During the investigation, researchers found that attackers would use between 30 to 60 minutes to log in, do network reconnaissance, test credential reuse on internal systems, and log out. They also discovered that they could establish a remote connection using RDP with a shared local administrator password.
The good news is that updating the firmware on Gen7 and Gen8 devices will provide full protection against this vulnerability. However, for older models like the Gen6, users need to complete additional steps to patch the system and ensure their MFA settings are properly configured.

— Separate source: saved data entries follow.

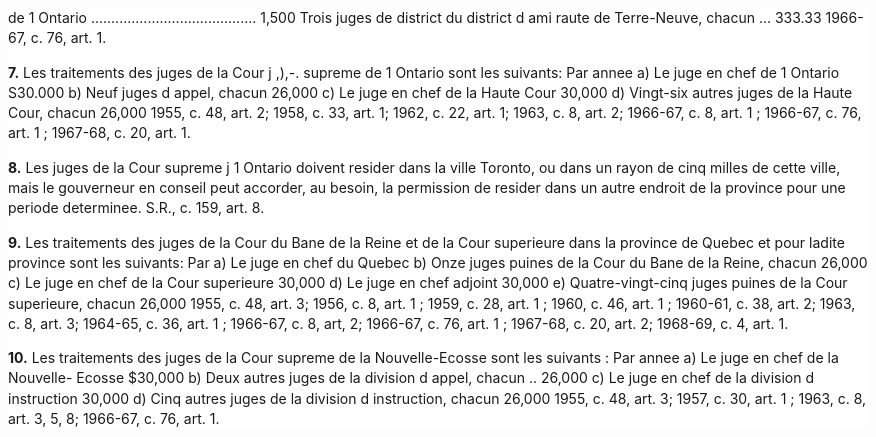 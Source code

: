 de 1 Ontario ......................................... 1,500
Trois juges de district du district d ami
raute de Terre-Neuve, chacun ... 333.33
1966-67, c. 76, art. 1.

**7.** Les traitements des juges de la Cour
j ,),-.
supreme de 1 Ontario sont les suivants:
Par annee
a) Le juge en chef de 1 Ontario S30.000
b) Neuf juges d appel, chacun 26,000
c) Le juge en chef de la Haute Cour 30,000
d) Vingt-six autres juges de la Haute
Cour, chacun 26,000
1955, c. 48, art. 2; 1958, c. 33, art. 1; 1962, c.
22, art. 1; 1963, c. 8, art. 2; 1966-67, c. 8, art.
1 ; 1966-67, c. 76, art. 1 ; 1967-68, c. 20, art. 1.

**8.** Les juges de la Cour supreme
j
1 Ontario doivent resider dans la ville
Toronto, ou dans un rayon de cinq milles de
cette ville, mais le gouverneur en conseil peut
accorder, au besoin, la permission de resider
dans un autre endroit de la province pour une
periode determinee. S.R., c. 159, art. 8.

**9.** Les traitements des juges de la Cour du
Bane de la Reine et de la Cour superieure
dans la province de Quebec et pour ladite
province sont les suivants:
Par
a) Le juge en chef du Quebec
b) Onze juges puines de la Cour du
Bane de la Reine, chacun 26,000
c) Le juge en chef de la Cour superieure 30,000
d) Le juge en chef adjoint 30,000
e) Quatre-vingt-cinq juges puines de la
Cour superieure, chacun 26,000
1955, c. 48, art. 3; 1956, c. 8, art. 1 ; 1959, c. 28,
art. 1 ; 1960, c. 46, art. 1 ; 1960-61, c. 38, art. 2;
1963, c. 8, art. 3; 1964-65, c. 36, art. 1 ; 1966-67,
c. 8, art, 2; 1966-67, c. 76, art. 1 ; 1967-68, c. 20,
art. 2; 1968-69, c. 4, art. 1.

**10.** Les traitements des juges de la Cour
supreme de la Nouvelle-Ecosse sont les
suivants :
Par annee
a) Le juge en chef de la Nouvelle-
Ecosse $30,000
b) Deux autres juges de la division
d appel, chacun .. 26,000
c) Le juge en chef de la division
d instruction 30,000
d) Cinq autres juges de la division
d instruction, chacun 26,000
1955, c. 48, art. 3; 1957, c. 30, art. 1 ; 1963, c. 8,
art. 3, 5, 8; 1966-67, c. 76, art. 1.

Gen6 SonicWall devices must be updated with the latest firmware and then follow specific remediation steps outlined by the vendor. This includes deleting existing LDAP configurations that use userPrincipalName in the "Qualified login name" field, removing locally cached or listed LDAP users, removing the SSL VPN user domain, rebooting the firewall, recreating the LDAP configuration without userPrincipalName, and creating a fresh backup to avoid restoring the vulnerable LDAP configuration later.
It's worth noting that hackers can bypass MFA protections by exploiting this vulnerability due to incomplete patching of Gen6 devices. This highlights the importance of keeping your software up to date and following best practices for security patch management.
The attackers in these cases were believed to be brokers selling initial access to threat groups, suggesting a more organized approach to their activities than simply exploiting vulnerabilities for personal gain. The use of AI-powered tools may also have played a role in the attacks, as some researchers noted that hackers used AI to develop zero-day exploits.
Overall, the vulnerability in SonicWall SSL VPN devices highlights the need for vigilance and proactive security measures to protect against emerging threats. As with any vulnerability, it's essential to stay informed about patches and best practices to minimize exposure to attackers.